Saved data entries
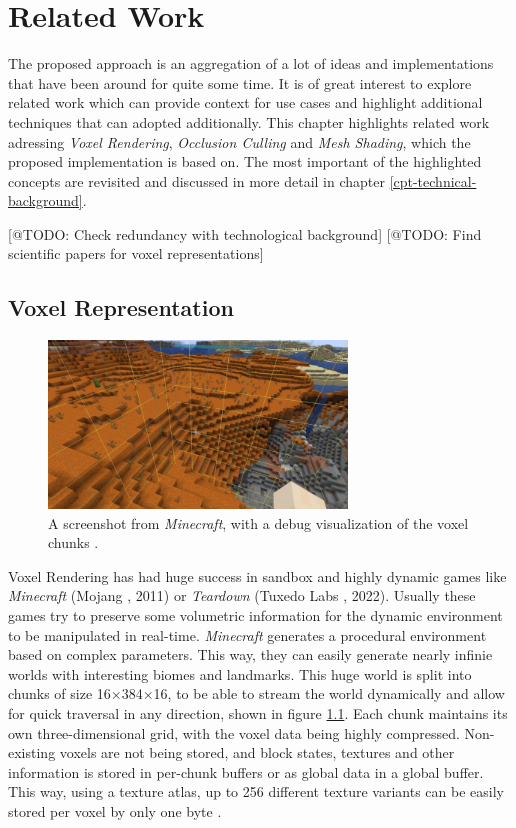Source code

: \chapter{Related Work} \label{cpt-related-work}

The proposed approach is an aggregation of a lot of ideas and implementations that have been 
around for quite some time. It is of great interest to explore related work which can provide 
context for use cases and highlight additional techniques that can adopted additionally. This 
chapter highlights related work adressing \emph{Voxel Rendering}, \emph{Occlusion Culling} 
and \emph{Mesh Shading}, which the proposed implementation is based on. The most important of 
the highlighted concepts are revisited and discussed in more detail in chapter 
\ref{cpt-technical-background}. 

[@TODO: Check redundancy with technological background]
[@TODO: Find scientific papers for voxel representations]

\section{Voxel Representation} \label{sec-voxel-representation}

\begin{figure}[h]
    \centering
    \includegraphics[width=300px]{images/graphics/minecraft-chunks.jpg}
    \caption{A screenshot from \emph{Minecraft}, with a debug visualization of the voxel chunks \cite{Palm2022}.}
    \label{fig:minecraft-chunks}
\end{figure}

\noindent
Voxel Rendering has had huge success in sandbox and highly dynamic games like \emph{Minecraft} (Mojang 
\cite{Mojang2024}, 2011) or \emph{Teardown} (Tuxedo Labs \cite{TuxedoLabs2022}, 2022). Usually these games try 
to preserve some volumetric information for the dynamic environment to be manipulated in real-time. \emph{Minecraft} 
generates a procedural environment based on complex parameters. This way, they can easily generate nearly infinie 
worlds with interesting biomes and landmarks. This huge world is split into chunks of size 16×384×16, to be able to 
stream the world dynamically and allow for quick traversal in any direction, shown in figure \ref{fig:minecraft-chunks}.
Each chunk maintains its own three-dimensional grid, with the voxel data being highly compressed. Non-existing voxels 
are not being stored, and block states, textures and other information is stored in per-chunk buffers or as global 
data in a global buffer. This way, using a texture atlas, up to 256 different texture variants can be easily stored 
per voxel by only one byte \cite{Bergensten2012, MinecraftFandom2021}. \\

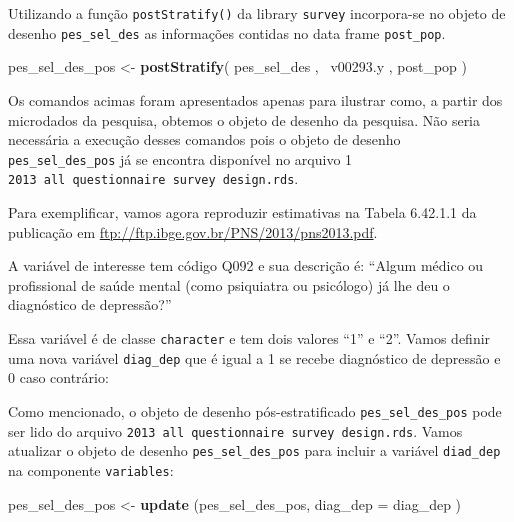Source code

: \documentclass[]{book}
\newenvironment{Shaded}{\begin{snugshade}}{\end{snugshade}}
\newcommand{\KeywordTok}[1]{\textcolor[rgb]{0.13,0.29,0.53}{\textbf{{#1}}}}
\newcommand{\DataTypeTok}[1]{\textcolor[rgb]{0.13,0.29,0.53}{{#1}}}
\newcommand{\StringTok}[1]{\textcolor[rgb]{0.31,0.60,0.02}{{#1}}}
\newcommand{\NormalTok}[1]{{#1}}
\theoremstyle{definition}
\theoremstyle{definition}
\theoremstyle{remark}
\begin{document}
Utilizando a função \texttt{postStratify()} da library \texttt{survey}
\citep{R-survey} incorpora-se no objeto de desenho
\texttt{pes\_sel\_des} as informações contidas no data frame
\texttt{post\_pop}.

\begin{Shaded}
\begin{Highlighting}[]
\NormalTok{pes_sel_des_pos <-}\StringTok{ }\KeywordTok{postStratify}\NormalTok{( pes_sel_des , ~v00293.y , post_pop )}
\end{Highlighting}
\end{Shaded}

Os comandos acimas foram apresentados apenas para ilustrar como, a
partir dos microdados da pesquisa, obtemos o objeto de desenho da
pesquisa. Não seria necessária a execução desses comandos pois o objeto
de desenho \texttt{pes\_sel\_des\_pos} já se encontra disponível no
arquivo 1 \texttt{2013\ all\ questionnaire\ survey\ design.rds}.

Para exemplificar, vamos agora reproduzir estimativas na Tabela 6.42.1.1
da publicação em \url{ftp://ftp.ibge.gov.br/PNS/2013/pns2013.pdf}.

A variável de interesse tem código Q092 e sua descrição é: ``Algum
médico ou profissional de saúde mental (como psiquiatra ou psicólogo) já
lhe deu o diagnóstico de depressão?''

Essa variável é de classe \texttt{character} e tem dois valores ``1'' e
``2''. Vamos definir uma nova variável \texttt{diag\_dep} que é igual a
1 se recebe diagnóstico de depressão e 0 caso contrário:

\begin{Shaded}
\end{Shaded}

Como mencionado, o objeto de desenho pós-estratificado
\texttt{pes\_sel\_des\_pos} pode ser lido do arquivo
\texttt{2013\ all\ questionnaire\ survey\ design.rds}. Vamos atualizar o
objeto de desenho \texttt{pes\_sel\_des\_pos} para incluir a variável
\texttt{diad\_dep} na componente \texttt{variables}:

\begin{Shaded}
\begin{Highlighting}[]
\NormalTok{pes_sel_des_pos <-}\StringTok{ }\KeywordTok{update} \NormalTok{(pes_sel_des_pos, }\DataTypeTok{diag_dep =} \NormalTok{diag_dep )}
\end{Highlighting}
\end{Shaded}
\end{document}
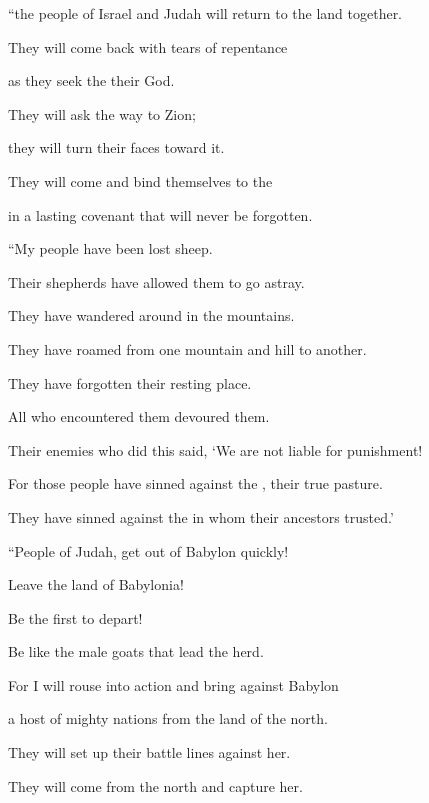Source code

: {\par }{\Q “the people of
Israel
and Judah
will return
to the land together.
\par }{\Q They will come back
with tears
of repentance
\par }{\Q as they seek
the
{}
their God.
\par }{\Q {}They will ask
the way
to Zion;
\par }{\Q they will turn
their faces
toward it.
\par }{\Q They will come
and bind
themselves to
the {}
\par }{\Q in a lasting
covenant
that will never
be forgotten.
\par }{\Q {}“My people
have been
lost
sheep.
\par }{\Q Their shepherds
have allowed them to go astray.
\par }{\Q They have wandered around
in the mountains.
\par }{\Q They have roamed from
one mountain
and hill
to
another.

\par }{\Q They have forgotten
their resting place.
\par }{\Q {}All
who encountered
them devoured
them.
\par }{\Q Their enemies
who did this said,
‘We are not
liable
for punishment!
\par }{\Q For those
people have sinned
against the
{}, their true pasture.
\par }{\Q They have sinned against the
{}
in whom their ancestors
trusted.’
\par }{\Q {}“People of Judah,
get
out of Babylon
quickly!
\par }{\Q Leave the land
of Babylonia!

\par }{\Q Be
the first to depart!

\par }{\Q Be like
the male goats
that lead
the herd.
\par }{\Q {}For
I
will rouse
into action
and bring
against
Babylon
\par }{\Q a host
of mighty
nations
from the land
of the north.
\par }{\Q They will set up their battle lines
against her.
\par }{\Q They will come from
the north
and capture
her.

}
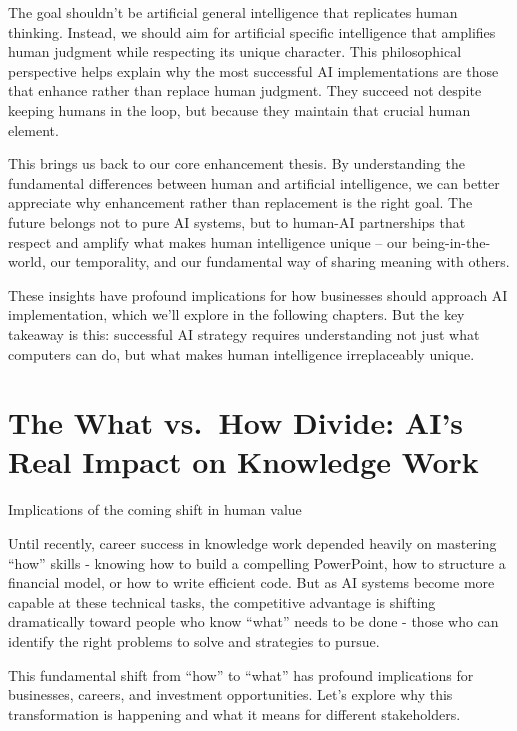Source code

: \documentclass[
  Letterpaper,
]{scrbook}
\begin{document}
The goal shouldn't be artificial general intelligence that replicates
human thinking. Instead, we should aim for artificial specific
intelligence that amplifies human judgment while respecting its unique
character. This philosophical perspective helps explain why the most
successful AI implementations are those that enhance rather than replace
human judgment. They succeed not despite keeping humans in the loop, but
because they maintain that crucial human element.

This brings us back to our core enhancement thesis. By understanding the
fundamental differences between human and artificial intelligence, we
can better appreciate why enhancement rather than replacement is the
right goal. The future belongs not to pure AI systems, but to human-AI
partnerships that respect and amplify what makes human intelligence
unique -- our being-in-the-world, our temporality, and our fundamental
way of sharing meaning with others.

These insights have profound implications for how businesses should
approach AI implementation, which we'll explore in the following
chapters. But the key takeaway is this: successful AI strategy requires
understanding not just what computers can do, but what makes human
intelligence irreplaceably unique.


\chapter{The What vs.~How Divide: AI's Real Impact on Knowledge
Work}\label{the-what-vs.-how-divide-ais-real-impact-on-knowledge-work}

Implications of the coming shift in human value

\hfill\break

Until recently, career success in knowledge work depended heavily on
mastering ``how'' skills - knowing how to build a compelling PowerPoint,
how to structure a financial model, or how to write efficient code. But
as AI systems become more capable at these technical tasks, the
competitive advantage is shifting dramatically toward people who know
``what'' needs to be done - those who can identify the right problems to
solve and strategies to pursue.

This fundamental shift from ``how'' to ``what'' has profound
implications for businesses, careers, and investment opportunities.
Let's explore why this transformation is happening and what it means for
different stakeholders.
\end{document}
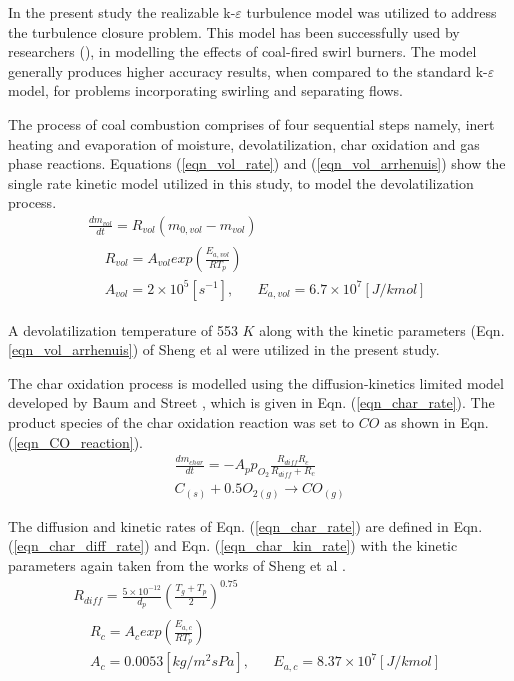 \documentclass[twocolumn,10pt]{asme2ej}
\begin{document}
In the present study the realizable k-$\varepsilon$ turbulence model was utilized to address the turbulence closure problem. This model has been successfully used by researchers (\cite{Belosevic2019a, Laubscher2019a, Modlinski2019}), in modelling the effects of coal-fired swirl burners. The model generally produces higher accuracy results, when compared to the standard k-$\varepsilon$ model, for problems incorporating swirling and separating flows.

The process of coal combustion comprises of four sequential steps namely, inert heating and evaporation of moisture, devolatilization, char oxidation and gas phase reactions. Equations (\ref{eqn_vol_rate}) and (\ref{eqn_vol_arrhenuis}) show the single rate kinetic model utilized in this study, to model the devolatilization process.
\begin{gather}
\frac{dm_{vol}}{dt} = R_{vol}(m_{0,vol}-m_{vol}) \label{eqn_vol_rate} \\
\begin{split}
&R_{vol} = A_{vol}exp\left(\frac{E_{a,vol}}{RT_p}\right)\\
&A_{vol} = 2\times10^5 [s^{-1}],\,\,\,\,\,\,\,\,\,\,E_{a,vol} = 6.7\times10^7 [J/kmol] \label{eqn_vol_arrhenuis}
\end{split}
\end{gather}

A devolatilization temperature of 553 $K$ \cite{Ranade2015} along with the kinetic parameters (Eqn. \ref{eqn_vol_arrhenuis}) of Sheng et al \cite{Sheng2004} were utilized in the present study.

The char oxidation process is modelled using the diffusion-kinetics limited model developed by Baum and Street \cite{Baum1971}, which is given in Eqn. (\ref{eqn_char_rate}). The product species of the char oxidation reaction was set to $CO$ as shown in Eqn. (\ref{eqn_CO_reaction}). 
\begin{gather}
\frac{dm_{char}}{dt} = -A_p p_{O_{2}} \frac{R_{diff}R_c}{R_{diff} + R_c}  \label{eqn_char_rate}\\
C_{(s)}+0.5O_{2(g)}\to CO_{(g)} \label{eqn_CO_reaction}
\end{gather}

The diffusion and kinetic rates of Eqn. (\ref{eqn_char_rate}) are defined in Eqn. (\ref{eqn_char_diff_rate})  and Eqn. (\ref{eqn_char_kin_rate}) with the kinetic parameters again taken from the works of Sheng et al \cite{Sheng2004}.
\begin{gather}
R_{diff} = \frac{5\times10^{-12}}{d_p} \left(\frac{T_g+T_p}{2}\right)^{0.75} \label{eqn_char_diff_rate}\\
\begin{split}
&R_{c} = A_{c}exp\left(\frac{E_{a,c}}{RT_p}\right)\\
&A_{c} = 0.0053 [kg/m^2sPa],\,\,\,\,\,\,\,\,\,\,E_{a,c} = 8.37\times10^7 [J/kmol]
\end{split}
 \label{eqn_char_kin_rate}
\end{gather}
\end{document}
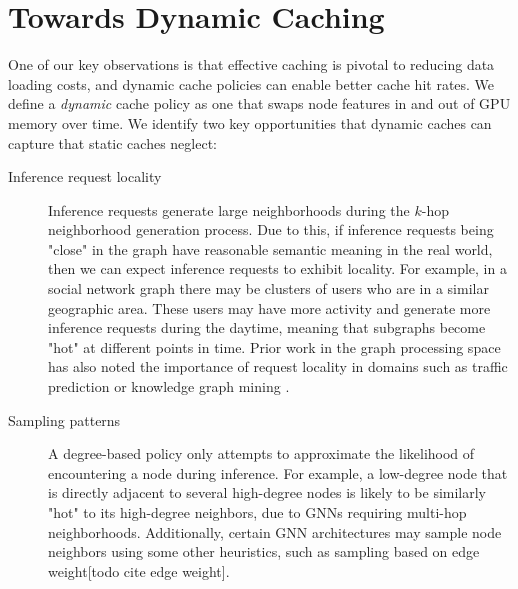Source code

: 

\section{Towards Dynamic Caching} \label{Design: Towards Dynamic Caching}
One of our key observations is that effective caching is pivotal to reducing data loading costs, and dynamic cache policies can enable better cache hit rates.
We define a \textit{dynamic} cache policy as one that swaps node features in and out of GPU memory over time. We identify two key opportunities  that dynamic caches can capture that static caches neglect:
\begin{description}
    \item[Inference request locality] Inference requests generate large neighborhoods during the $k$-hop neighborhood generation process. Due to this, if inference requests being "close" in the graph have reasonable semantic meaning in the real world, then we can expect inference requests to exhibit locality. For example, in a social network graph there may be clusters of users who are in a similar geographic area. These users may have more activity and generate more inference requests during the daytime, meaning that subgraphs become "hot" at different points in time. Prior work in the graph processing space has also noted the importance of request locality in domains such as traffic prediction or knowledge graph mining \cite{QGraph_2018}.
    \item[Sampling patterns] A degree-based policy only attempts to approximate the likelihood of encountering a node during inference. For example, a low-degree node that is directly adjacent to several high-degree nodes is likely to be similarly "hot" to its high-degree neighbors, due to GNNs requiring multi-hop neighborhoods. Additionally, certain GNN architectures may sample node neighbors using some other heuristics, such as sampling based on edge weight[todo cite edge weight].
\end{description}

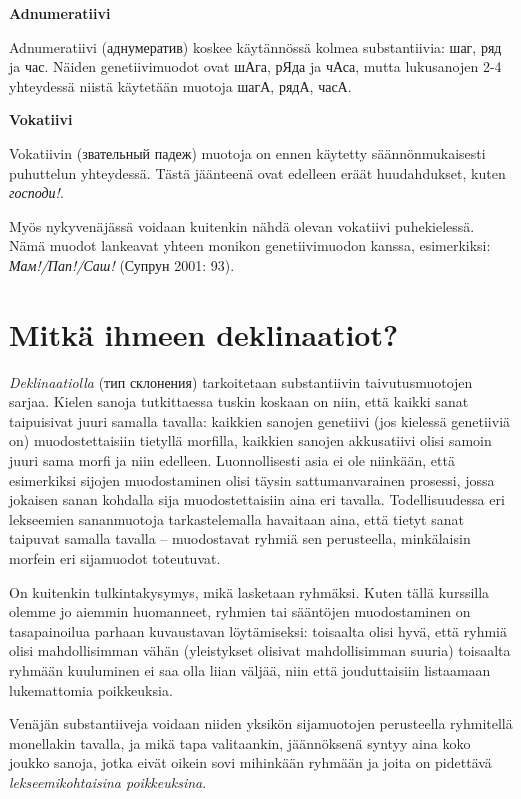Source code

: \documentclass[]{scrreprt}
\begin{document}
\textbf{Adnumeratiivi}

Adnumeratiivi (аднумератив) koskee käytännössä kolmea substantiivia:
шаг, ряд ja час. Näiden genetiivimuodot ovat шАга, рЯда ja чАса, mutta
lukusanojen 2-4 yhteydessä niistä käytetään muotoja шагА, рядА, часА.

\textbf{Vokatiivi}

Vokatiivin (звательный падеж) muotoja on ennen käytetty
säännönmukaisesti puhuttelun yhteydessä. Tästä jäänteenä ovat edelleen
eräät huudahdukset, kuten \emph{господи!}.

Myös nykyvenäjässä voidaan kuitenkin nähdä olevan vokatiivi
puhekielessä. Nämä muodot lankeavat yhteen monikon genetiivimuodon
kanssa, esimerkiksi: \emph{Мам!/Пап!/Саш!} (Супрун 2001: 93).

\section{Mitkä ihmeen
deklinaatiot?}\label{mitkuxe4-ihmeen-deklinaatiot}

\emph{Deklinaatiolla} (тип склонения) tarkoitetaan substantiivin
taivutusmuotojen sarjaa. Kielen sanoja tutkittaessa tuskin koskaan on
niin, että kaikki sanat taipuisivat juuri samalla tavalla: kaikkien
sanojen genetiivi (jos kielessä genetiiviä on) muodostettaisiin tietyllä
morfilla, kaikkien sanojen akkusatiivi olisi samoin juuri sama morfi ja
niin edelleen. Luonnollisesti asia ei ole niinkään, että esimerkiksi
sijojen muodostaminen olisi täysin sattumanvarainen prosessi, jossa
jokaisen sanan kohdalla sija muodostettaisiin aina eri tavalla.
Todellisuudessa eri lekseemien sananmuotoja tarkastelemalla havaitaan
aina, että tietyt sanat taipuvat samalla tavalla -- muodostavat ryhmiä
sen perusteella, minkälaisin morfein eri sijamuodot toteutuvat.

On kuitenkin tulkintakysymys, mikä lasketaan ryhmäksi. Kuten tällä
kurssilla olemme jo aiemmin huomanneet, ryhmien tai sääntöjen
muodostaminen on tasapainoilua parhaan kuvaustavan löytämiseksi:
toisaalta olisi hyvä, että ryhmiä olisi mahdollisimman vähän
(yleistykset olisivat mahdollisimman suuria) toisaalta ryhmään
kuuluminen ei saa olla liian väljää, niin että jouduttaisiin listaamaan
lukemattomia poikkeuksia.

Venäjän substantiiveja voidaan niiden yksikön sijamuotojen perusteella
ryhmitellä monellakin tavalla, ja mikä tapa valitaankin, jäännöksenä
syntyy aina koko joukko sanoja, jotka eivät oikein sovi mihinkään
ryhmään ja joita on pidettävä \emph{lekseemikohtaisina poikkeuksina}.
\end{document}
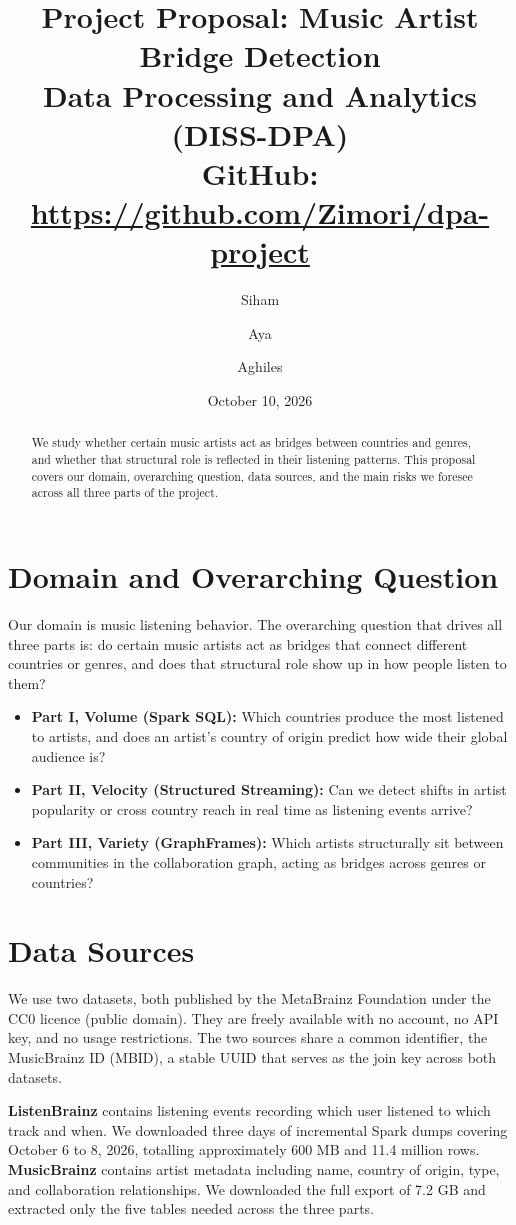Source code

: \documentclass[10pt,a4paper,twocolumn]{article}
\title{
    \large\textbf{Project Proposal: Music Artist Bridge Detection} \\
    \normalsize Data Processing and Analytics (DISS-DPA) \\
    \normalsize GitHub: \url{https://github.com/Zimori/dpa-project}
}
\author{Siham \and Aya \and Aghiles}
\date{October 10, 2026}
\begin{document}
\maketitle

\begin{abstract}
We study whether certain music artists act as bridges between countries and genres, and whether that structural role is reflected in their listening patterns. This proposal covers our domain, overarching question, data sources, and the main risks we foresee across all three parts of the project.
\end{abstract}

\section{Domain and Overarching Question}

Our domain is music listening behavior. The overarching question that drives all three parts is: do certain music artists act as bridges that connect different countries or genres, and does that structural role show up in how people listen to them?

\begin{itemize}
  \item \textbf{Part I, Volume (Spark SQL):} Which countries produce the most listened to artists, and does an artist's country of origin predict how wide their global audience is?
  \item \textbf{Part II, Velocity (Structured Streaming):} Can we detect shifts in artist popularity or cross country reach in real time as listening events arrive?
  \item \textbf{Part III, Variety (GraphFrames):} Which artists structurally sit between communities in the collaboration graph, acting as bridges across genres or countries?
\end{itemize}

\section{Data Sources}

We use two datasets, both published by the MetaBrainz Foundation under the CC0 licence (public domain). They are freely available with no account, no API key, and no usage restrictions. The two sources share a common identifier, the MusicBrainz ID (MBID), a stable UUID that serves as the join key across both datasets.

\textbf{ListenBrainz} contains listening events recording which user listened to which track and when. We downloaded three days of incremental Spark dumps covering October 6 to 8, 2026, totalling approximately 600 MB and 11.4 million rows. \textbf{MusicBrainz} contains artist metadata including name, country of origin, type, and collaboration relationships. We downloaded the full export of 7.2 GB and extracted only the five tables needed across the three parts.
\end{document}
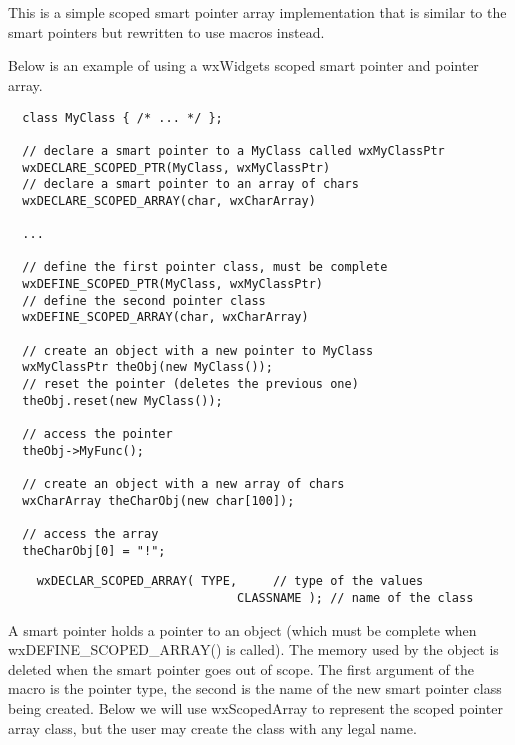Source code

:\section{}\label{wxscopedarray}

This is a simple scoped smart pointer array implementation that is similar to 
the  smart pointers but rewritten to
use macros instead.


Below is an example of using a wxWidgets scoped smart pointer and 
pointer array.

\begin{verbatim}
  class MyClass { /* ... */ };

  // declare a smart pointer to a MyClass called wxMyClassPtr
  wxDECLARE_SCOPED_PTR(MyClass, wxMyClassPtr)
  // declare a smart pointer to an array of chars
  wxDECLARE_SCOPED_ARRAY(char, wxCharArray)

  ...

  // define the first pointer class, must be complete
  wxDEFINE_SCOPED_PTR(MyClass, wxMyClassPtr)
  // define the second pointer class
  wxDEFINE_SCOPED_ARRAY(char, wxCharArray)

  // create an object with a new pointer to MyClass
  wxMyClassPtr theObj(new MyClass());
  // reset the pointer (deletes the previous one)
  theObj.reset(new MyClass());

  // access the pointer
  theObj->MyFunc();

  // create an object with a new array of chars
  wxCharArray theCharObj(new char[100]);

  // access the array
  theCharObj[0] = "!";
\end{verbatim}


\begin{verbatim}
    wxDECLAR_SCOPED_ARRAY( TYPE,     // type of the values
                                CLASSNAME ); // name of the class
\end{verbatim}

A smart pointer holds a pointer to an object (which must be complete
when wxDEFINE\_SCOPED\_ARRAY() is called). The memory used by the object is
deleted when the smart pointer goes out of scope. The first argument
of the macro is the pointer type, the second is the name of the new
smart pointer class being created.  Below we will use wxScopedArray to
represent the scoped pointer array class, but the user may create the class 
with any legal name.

WORK TASK: The response must hold only the lines above from the line with "how to structure" through the line with "Let's explore why", each copied exactly, both ends kept.

ANSWER BELOW:
how to structure a financial model, or how to write efficient code. But
as AI systems become more capable at these technical tasks, the
competitive advantage is shifting dramatically toward people who know
``what'' needs to be done - those who can identify the right problems to
solve and strategies to pursue.

This fundamental shift from ``how'' to ``what'' has profound
implications for businesses, careers, and investment opportunities.
Let's explore why this transformation is happening and what it means for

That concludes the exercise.